I looked at the ZV8 and the De-Lite articles again and noticed that in a similar setup, the SS DM Jfet trounces the LU. That is based soley on measurements and not actual listening. Seems I need to send you another PM. I have yet been able to see the connection to the Nemesis article other than a confirmation of similar results with the R085. There is the implication that a higher voltage->higher bias leads to better results.
No, probably not. You would not have enough of a load on the transistor. Gain and distortion would suffer.

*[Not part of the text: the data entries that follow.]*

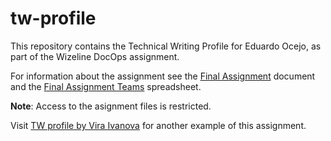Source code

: # tw-profile

This repository contains the Technical Writing Profile for Eduardo Ocejo, as part of the Wizeline DocOps assignment.

For information about the assignment see the [Final Assignment](https://docs.google.com/document/d/1Tz_xG8JD6K1xX7LNZpY28QPRyPO_D6FdX_PmZ16XzW0/edit) document and the [Final Assignment Teams](https://docs.google.com/spreadsheets/d/1_SpqyHRzhZDTS3Te05BmRIdr4WMw23_xodqG9mxq2rE/edit#gid=0) spreadsheet.

**Note**: Access to the asignment files is restricted.

Visit [TW profile by Vira Ivanova](https://vira-wizeline.github.io/tw-profile/) for another example of this assignment.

Yes, the Nemisis is a reference point for an amp that works, we should be able to determine a few points. Mainly there is a a certain amount of voltage and current going through it that works, at least with a trafo on output.
Also agree with the higher voltage and bias - The F3 also benefits from a higher voltage than normal FW PS.
Just have to find time to gut various parts of my F3. Pulling the cascode IRF out will be latter step I think, messing with bias and source resistance first, and tweaking or removal of feedback. As Nelson has noted, and I can say, there have been many people interested in modding there F1 and F2, and can imagine people might want to play with their F3's. A more popular amp I think.
The De-Lite and ArchNemesis don't have a clear path to a good slow start power supply, and I consider that a limitation. For me, no turn on thump is very important.
Of course, I am also wondering if Nelson will pull this part out of the bag as an option for an F6.
I ordered extra for my F3 if you need anything. Let me know. If the R085 is indeed more linear with less distortion, then developing a higher power F3 along the lines of what Vladmirk did seems interesting. Might be able to add the BA-1 buffer to the tail end without causing too much change in the sound. I hope to start on the standard F3 this week.
Well, I think that might increase the load on the transistor improving gain but effectively throwing away the benifit into the resistor.
let me throw in 2cents here: Why has no one brought up for discussion, or tried, the 550 in the cascoded F3 circuit.
AHHEMMM
Might need a little work to get the EM device bias but...
FE of the PLH is a good idea, maybe with the bigger devices at the output as well?
Also as the VAS of the BA-1 or2?
What de-Lite test of the 550???
Why?
Most of these devices have a rediculous non-linear C curve at low D-S voltages. This messes up the high freq due to the other resistors in the circuit or the available drive current and causes measureable distortion. Remember as the amplifier signal swings D-S voltage up and down, the C load on the circuit driving it is varying widely. Cascoding gets this D-S variation under control to a good degree. Like in the F3. It actually almost gets rid of the capacitance. Remember if there is little or no voltage change between the Gate and Drain or Source, there is no capacitance. The LU device has this problem also as do MOSFETs. Cascoding reduces the voltage difference from Vin vs Vout, to Vin vs cascode voltage. But the cascode voltage does not change so the variation is effectively Vin. 5 times less D-S variation in the cascoded F3 circuit than a non cascoded version.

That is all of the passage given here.